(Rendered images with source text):
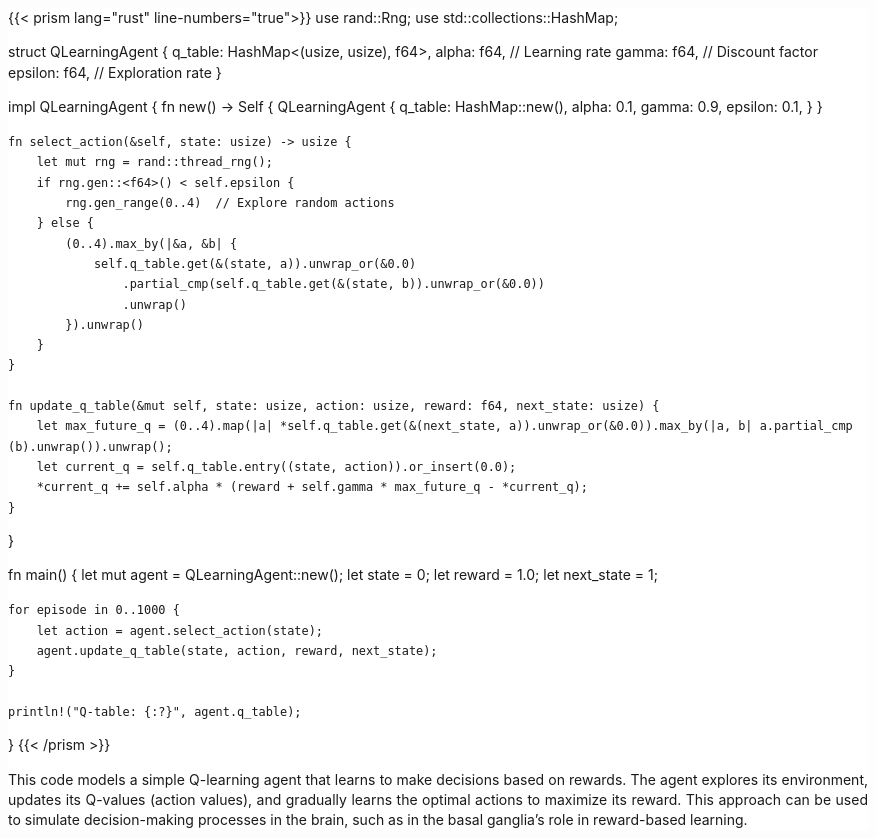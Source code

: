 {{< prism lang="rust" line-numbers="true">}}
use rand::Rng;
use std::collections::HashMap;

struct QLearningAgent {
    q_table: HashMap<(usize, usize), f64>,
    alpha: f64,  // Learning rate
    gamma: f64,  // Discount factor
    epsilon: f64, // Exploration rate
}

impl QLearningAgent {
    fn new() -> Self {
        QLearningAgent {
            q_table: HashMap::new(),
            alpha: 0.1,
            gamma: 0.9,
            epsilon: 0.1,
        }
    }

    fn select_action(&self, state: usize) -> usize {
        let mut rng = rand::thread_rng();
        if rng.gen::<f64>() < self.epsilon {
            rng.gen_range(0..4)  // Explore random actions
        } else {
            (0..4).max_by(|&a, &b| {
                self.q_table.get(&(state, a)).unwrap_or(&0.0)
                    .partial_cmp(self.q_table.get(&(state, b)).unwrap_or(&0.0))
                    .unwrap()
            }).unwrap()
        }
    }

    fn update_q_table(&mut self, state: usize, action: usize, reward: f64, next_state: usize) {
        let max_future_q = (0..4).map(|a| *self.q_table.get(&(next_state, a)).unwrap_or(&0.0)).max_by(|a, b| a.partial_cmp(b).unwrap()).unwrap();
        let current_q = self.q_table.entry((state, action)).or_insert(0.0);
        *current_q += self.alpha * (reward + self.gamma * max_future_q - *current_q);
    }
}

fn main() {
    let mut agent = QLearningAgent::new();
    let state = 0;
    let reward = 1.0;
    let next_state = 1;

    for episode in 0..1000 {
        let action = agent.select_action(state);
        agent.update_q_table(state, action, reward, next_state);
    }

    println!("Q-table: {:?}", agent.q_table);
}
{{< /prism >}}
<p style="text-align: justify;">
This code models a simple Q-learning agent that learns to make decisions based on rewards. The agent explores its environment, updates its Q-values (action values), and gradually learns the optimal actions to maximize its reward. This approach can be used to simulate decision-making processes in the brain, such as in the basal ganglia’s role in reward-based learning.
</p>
--
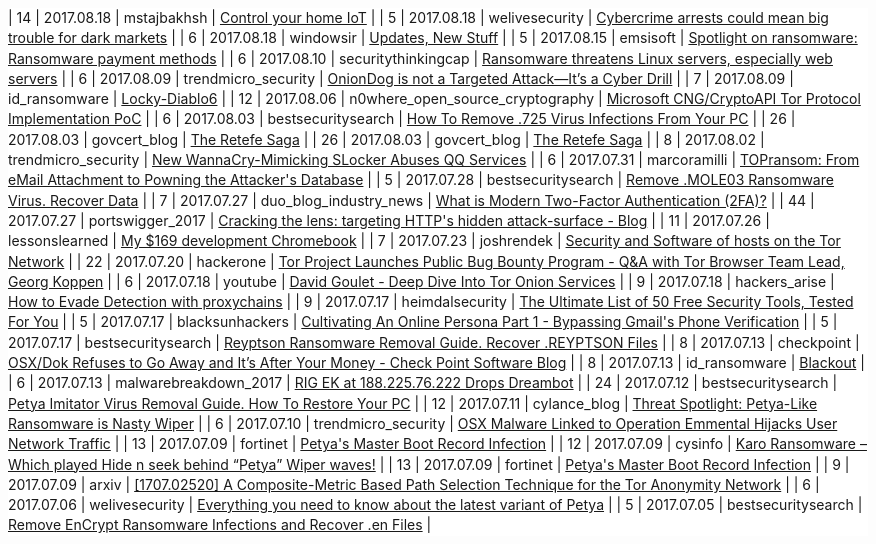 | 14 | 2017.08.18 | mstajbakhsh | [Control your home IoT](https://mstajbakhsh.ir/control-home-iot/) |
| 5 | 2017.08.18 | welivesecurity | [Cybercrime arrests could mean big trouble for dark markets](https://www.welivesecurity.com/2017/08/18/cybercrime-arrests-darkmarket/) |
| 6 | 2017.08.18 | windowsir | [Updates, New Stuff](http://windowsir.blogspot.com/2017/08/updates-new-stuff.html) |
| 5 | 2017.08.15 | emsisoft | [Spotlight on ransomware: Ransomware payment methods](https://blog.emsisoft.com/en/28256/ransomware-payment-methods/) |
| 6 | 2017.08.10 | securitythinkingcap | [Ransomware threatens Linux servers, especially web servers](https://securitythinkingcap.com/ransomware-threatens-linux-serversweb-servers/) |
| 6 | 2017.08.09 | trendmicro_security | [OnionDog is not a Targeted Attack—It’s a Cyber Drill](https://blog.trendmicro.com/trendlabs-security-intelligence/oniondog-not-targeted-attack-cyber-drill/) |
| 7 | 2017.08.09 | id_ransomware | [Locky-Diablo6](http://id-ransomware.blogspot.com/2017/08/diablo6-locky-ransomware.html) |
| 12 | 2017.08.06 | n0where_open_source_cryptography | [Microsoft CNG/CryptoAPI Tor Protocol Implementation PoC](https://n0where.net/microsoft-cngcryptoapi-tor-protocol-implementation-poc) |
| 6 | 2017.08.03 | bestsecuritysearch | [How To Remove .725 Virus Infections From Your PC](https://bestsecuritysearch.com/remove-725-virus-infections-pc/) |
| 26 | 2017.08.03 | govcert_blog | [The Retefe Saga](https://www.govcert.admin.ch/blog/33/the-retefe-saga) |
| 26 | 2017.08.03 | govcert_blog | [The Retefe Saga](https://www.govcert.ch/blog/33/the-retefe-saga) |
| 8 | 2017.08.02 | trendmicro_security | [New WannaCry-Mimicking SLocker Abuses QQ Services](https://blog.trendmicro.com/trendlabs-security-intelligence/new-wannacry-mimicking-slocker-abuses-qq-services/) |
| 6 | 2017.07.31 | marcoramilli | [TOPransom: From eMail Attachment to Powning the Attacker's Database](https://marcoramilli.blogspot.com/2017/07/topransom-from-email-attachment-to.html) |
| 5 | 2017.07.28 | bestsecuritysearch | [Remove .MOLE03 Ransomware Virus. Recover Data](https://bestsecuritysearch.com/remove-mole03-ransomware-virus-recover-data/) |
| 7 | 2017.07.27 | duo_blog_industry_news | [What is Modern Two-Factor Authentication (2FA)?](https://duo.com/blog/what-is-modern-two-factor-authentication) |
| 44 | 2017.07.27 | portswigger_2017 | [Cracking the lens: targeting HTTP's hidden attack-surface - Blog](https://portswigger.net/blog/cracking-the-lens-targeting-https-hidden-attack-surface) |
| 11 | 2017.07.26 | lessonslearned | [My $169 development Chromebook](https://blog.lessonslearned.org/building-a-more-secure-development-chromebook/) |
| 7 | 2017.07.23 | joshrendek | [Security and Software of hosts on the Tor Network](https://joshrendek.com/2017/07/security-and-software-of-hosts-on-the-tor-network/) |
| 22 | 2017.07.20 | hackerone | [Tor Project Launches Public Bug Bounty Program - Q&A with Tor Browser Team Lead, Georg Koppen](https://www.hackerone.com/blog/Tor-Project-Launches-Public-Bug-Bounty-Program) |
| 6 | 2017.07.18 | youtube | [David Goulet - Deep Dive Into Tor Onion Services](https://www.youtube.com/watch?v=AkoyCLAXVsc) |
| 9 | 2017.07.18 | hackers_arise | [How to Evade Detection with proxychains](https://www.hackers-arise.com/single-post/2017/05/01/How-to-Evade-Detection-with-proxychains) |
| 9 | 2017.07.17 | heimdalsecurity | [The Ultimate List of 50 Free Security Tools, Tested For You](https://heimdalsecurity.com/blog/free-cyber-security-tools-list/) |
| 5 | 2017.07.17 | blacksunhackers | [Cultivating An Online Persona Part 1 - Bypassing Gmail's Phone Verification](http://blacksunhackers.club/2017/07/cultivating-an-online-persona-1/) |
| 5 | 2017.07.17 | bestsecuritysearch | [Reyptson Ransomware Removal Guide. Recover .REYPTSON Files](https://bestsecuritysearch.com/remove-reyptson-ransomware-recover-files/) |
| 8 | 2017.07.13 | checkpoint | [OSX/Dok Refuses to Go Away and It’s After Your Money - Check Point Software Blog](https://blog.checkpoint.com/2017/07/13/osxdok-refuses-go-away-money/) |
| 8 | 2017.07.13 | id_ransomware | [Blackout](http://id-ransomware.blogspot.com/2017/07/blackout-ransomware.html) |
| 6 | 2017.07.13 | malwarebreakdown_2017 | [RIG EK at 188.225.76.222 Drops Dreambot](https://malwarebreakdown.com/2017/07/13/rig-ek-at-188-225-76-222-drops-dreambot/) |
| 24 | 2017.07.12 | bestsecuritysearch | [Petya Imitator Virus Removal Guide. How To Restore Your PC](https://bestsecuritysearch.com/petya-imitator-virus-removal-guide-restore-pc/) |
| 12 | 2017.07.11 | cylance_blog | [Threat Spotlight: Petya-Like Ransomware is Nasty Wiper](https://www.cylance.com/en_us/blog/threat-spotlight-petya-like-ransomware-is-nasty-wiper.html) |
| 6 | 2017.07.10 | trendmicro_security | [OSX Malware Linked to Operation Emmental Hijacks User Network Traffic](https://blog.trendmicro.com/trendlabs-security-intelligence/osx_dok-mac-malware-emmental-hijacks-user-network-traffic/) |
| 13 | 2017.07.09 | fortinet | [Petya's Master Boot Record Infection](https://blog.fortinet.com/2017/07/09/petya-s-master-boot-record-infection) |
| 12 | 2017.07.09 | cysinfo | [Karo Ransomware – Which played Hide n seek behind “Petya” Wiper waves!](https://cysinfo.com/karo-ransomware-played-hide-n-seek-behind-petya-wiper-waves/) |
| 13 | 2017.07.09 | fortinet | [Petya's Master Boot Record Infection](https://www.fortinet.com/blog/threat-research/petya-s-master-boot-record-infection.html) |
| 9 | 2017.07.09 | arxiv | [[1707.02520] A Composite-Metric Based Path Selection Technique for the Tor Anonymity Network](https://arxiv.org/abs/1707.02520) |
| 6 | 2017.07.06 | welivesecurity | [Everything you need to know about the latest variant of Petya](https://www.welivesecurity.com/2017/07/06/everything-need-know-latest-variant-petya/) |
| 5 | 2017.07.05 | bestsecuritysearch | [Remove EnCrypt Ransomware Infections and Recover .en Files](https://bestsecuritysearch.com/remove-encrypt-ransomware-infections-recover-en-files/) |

(PROBLEM TO SOLVE):
When copying from the data above, print only the lines from the line containing "Source code" to the line containing "let action = agent.select_action(state);", exactly, and leave the pictures out.

(TASK OUTPUT):
Source code

: {{< prism lang="rust" line-numbers="true">}}
use rand::Rng;
use std::collections::HashMap;

struct QLearningAgent {
    q_table: HashMap<(usize, usize), f64>,
    alpha: f64,  // Learning rate
    gamma: f64,  // Discount factor
    epsilon: f64, // Exploration rate
}

impl QLearningAgent {
    fn new() -> Self {
        QLearningAgent {
            q_table: HashMap::new(),
            alpha: 0.1,
            gamma: 0.9,
            epsilon: 0.1,
        }
    }

    fn select_action(&self, state: usize) -> usize {
        let mut rng = rand::thread_rng();
        if rng.gen::<f64>() < self.epsilon {
            rng.gen_range(0..4)  // Explore random actions
        } else {
            (0..4).max_by(|&a, &b| {
                self.q_table.get(&(state, a)).unwrap_or(&0.0)
                    .partial_cmp(self.q_table.get(&(state, b)).unwrap_or(&0.0))
                    .unwrap()
            }).unwrap()
        }
    }

    fn update_q_table(&mut self, state: usize, action: usize, reward: f64, next_state: usize) {
        let max_future_q = (0..4).map(|a| *self.q_table.get(&(next_state, a)).unwrap_or(&0.0)).max_by(|a, b| a.partial_cmp(b).unwrap()).unwrap();
        let current_q = self.q_table.entry((state, action)).or_insert(0.0);
        *current_q += self.alpha * (reward + self.gamma * max_future_q - *current_q);
    }
}

fn main() {
    let mut agent = QLearningAgent::new();
    let state = 0;
    let reward = 1.0;
    let next_state = 1;

    for episode in 0..1000 {
        let action = agent.select_action(state);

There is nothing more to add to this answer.